_Work instructions_
Go through the records and copy each line where the word "textbf" occurs.

_Source material_
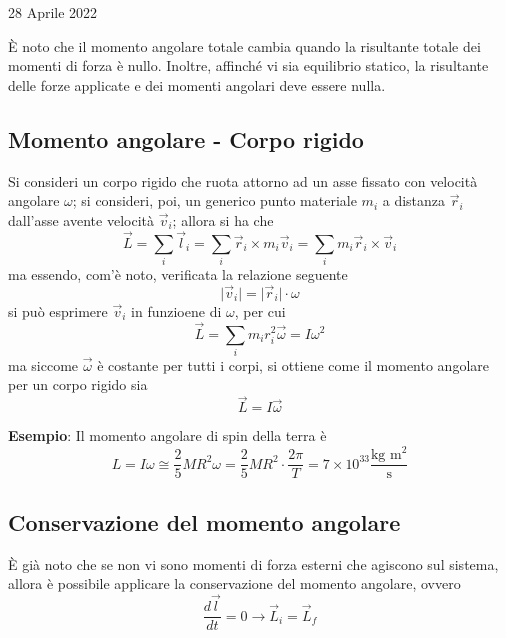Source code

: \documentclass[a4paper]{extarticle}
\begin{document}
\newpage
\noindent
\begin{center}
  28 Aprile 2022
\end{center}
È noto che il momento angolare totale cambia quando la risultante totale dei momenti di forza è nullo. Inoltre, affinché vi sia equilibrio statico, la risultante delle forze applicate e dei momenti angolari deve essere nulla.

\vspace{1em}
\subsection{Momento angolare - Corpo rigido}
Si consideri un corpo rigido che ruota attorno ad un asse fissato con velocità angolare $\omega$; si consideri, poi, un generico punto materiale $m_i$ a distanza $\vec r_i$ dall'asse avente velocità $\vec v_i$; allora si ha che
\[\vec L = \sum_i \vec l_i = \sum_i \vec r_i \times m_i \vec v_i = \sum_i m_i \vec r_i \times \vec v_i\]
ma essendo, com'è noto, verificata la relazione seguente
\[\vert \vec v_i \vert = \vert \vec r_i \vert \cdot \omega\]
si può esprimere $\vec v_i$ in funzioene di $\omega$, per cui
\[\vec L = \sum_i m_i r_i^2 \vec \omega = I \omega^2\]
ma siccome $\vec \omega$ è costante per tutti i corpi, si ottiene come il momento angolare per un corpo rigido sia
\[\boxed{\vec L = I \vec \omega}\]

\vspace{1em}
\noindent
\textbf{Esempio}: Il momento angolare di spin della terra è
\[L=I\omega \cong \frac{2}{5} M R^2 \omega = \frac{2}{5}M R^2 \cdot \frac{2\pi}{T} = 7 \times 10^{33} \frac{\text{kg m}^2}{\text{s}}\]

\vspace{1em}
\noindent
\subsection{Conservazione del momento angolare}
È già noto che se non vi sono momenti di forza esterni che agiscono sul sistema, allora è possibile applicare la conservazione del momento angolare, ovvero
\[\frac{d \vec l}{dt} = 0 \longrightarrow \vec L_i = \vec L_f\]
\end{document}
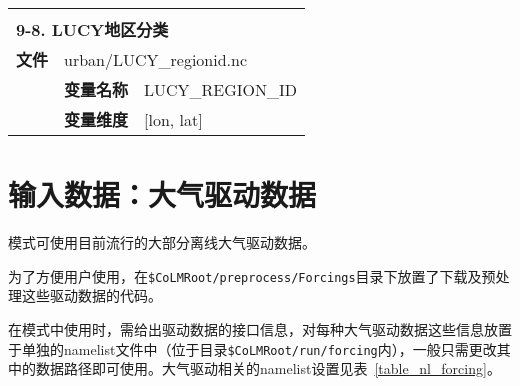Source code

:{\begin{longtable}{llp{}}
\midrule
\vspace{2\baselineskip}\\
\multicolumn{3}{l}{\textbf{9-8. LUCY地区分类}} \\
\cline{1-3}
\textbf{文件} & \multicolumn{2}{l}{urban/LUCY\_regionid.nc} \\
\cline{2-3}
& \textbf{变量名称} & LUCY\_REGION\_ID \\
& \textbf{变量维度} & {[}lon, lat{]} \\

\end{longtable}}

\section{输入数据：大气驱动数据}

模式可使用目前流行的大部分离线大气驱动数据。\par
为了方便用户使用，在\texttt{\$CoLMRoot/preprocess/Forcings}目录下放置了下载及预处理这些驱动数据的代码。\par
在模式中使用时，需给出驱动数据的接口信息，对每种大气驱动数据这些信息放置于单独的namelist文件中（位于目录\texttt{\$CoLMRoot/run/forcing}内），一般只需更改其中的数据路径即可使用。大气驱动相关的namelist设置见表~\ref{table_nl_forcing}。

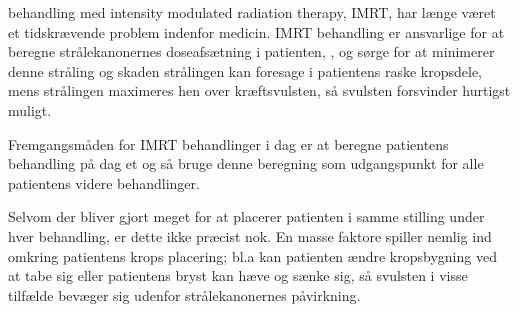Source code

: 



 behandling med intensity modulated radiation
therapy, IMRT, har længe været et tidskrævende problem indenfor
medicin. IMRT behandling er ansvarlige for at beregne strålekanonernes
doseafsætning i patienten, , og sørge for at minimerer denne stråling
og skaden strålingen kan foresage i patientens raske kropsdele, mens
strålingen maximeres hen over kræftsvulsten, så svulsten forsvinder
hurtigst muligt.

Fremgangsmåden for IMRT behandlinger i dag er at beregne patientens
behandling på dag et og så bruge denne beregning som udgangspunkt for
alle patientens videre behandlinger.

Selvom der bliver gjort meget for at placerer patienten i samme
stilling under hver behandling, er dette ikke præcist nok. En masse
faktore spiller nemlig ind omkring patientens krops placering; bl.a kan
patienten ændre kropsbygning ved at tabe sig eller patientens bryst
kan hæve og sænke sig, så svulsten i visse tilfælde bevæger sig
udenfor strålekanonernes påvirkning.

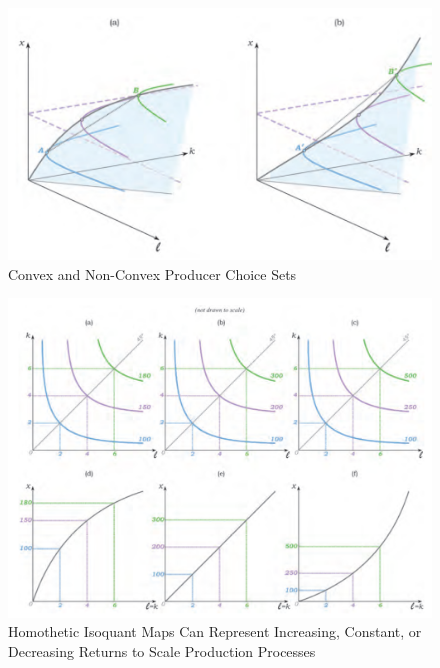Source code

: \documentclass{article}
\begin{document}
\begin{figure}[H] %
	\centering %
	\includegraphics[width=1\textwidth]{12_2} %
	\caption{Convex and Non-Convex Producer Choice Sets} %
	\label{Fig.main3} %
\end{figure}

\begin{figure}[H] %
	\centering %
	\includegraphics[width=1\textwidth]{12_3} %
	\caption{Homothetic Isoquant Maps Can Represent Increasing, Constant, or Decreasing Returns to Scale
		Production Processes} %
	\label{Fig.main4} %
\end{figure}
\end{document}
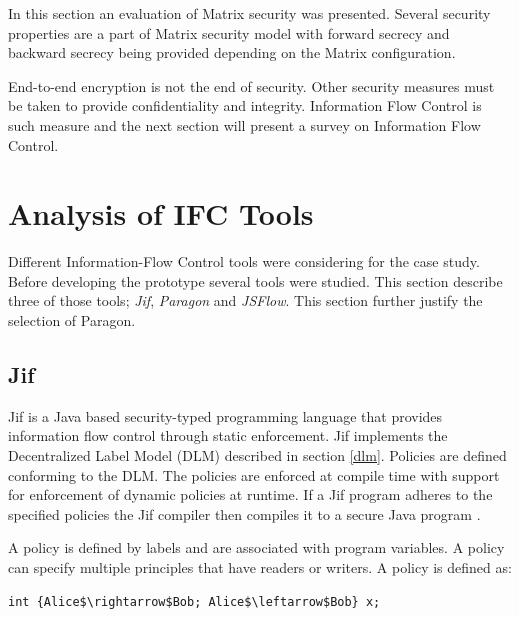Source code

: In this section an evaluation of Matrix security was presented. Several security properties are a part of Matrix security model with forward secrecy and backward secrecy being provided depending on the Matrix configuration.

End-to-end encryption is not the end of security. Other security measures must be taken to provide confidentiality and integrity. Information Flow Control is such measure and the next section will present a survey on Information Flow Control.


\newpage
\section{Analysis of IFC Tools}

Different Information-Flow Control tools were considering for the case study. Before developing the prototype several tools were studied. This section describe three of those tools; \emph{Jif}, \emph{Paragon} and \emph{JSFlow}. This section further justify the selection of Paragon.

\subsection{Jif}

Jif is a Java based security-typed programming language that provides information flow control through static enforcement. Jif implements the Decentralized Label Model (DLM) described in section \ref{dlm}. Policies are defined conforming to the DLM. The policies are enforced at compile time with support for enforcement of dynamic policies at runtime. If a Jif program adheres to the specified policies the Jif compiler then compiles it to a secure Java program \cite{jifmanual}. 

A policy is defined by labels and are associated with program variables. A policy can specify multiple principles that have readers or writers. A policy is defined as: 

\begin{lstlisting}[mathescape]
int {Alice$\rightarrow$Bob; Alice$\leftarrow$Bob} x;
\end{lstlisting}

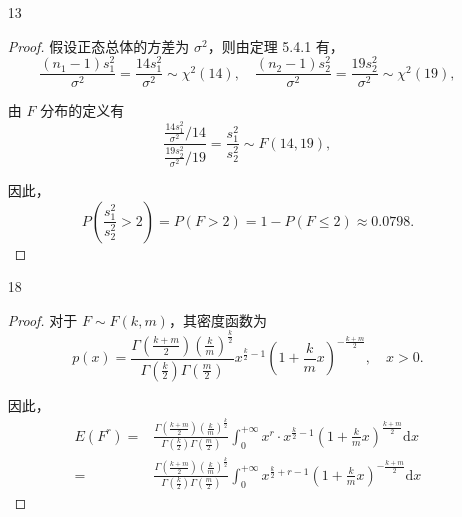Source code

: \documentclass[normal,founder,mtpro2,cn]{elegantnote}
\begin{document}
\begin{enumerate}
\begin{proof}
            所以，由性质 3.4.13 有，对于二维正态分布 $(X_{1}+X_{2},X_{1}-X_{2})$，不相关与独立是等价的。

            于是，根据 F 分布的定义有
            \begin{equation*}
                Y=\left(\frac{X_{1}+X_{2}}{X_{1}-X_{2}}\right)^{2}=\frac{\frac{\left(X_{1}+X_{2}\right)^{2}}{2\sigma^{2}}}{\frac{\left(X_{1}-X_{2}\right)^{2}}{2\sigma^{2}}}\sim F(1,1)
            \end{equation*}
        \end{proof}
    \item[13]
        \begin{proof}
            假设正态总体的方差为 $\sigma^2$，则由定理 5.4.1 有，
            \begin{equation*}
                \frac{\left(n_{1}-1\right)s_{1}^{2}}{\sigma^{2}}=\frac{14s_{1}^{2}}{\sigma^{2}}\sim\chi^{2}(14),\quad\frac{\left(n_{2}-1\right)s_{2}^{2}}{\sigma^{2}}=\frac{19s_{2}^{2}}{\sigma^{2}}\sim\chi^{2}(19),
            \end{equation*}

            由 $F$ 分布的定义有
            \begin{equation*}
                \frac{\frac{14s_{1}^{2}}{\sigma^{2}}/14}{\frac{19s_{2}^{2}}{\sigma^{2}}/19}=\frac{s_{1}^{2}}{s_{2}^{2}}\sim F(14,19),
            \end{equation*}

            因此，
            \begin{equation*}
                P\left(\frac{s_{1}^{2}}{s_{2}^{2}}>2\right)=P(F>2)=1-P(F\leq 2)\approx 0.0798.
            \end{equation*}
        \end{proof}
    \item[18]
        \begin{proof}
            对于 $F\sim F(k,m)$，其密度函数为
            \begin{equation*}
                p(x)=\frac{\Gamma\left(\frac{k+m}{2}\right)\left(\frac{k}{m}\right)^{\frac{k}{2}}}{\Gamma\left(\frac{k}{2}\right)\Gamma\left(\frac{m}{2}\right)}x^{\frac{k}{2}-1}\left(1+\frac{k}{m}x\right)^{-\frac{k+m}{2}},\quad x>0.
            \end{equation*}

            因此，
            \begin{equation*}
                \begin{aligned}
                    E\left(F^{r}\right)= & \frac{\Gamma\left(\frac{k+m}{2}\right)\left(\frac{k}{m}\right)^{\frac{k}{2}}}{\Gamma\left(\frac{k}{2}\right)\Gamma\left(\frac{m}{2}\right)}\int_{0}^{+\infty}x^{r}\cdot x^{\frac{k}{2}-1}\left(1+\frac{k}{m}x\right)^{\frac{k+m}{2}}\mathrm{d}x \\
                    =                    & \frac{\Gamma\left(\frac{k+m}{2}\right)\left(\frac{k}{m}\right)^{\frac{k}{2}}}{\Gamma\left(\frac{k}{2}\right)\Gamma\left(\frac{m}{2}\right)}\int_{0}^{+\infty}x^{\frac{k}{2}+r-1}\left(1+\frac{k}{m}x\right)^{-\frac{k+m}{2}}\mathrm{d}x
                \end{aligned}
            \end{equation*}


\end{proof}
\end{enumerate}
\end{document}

_Finished task_
\textbf{Esempio}: Il momento angolare di spin della terra è
\multicolumn{3}{l}{\textbf{9-8. LUCY地区分类}} \\
\textbf{文件} & \multicolumn{2}{l}{urban/LUCY\_regionid.nc} \\
& \textbf{变量名称} & LUCY\_REGION\_ID \\
& \textbf{变量维度} & {[}lon, lat{]} \\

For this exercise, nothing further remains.